Quality Control Specialist

job details:

  • location:Rockville, MD

  • salary:$21.56 - $25.36 per hour

  • date posted:Wednesday, December 5, 2018

  • experience:3 Years

  • job type:Contract

  • industry:Professional, Scientific, and Technical Services

  • reference:27196

job description

Quality Control Specialist

job summary:

  • The analytical support specialist supports the operation and performance of key business information systems critical to the Quality Control Organization.

  • Supports delivery of strategic IT programs to Quality Control Organization.

  • Works with key business personnel at the site as well as above site support in implementing programs that align with the needs and efforts of the Quality Control Organization.

  • This includes business needs assessments, risk and priority assignment, and project justification and approval skills and experience.

location: Rockville, Maryland

job type: Contract

salary: $21.56 - 25.36 per hour

work hours: 9 to 5

education: Bachelors

responsibilities:

  • Serve as system administrator on laboratory systems to identify, analyze, and troubleshoot problems.

  • Assist with development of system administration process

  • Deliver user, process, and technical specifications and design documents.

  • Assess laboratory systems for regulatory compliance requirements.

  • Implement solutions to ensure laboratory systems compliance

  • Develop and report key usage and performance metrics for systems.

  • Provide user training and support.

  • Manage efforts throughout the life-cycle of laboratory equipment.
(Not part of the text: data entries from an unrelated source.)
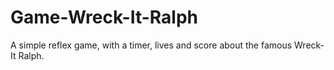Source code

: # Game-Wreck-It-Ralph
A simple reflex game, with a timer, lives and score about the famous Wreck-It Ralph.
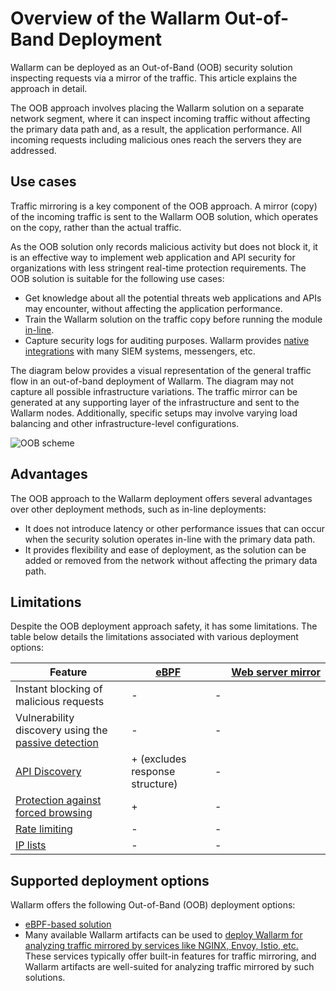 # Overview of the Wallarm Out-of-Band Deployment

Wallarm can be deployed as an Out-of-Band (OOB) security solution inspecting requests via a mirror of the traffic. This article explains the approach in detail.

The OOB approach involves placing the Wallarm solution on a separate network segment, where it can inspect incoming traffic without affecting the primary data path and, as a result, the application performance. All incoming requests including malicious ones reach the servers they are addressed.

## Use cases

Traffic mirroring is a key component of the OOB approach. A mirror (copy) of the incoming traffic is sent to the Wallarm OOB solution, which operates on the copy, rather than the actual traffic.

As the OOB solution only records malicious activity but does not block it, it is an effective way to implement web application and API security for organizations with less stringent real-time protection requirements. The OOB solution is suitable for the following use cases:

* Get knowledge about all the potential threats web applications and APIs may encounter, without affecting the application performance.
* Train the Wallarm solution on the traffic copy before running the module [in-line](../inline/overview.md).
* Capture security logs for auditing purposes. Wallarm provides [native integrations](../../user-guides/settings/integrations/integrations-intro.md) with many SIEM systems, messengers, etc.

The diagram below provides a visual representation of the general traffic flow in an out-of-band deployment of Wallarm. The diagram may not capture all possible infrastructure variations. The traffic mirror can be generated at any supporting layer of the infrastructure and sent to the Wallarm nodes. Additionally, specific setups may involve varying load balancing and other infrastructure-level configurations.

![OOB scheme](../../images/waf-installation/oob/wallarm-oob-deployment-scheme.png)

## Advantages

The OOB approach to the Wallarm deployment offers several advantages over other deployment methods, such as in-line deployments:

* It does not introduce latency or other performance issues that can occur when the security solution operates in-line with the primary data path. 
* It provides flexibility and ease of deployment, as the solution can be added or removed from the network without affecting the primary data path.

## Limitations

Despite the OOB deployment approach safety, it has some limitations. The table below details the limitations associated with various deployment options:

| Feature | [eBPF](ebpf/deployment.md) | | [Web server mirror](web-server-mirroring/overview.md) |
| --- | --- | --- | --- | 
| Instant blocking of malicious requests | - | - |
| Vulnerability discovery using the [passive detection](../../about-wallarm/detecting-vulnerabilities.md#passive-detection) | - | - |
| [API Discovery](../../api-discovery/overview.md) | + (excludes response structure) | - |
| [Protection against forced browsing](../../admin-en/configuration-guides/protecting-against-bruteforce.md) | + | - |
| [Rate limiting](../../user-guides/rules/rate-limiting.md) | - | - |
| [IP lists](../../user-guides/ip-lists/overview.md) | - | - |

## Supported deployment options

Wallarm offers the following Out-of-Band (OOB) deployment options:

* [eBPF-based solution](ebpf/deployment.md)
* Many available Wallarm artifacts can be used to [deploy Wallarm for analyzing traffic mirrored by services like NGINX, Envoy, Istio, etc.](web-server-mirroring/overview.md) These services typically offer built-in features for traffic mirroring, and Wallarm artifacts are well-suited for analyzing traffic mirrored by such solutions.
From planning thru decommissioning.

  • Assist with development of laboratory system life-cycle management process

  • Author, revise, and review SOPs as necessary.

qualifications:

  • Minimum Level of Education* BS degree in scientific discipline

  • Laboratory system experience and general GMP

  • Preferred Level of Education BS/ MS

  • 3-5 years experience managing information systems in a GxP regulated environment

  • Strong interpersonal and leadership skills. Solid team player able to function within a team based organization.
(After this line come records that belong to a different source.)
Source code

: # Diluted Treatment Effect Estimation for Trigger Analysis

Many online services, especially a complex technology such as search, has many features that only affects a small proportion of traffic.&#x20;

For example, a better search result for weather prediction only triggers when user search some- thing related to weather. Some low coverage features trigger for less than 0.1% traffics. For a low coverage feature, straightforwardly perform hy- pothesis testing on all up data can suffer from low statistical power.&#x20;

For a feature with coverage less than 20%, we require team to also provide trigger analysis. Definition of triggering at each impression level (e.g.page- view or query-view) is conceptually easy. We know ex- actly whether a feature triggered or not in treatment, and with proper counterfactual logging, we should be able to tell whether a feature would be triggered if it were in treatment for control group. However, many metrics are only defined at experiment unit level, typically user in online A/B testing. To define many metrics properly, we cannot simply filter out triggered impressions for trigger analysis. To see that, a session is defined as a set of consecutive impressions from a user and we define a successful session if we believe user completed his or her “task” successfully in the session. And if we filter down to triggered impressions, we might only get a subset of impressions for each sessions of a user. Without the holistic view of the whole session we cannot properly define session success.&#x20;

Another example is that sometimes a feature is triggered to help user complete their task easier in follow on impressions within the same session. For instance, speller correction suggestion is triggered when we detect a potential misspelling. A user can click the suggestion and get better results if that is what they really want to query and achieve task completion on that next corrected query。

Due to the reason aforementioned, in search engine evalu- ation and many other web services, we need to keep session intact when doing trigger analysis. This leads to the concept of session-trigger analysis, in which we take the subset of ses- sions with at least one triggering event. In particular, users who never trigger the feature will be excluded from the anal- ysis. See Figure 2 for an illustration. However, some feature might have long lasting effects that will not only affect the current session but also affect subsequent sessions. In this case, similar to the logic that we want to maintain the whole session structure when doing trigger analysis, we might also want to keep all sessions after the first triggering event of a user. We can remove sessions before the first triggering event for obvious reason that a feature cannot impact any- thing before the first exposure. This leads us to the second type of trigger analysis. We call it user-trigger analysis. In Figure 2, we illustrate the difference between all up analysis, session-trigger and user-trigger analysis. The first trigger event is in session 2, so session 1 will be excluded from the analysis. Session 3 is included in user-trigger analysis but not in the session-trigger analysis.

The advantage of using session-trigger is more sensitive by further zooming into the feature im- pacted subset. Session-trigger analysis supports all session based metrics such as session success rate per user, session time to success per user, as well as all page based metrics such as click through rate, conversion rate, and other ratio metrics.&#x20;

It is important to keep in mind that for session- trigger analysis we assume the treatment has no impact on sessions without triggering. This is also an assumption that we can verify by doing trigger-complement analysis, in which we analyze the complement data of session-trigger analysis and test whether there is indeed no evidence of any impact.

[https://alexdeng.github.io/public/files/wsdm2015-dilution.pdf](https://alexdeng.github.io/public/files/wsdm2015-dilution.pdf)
  • Strong verbal and written communication skills.

  • Able to interact with peers and senior personnel in a multidisciplinary environment including validation, production and IT

  • Ability to prioritize and decide appropriate course of actions. Effective at implementing decisions and multi-tasking.

  • Fully versed in GMP's, NIH, ICH Guidelines, FDA and other regulatory agency requirements for validation and operations of analytical and stability functions.

skills: Quality control, SOP, ICH Regulations, GMP (Good Manufacturing Practice)

Equal Opportunity Employer: Race, Color, Religion, Sex, Sexual Orientation, Gender Identity, National Origin, Age, Genetic Information, Disability, Protected Veteran Status, or any other legally protected group status.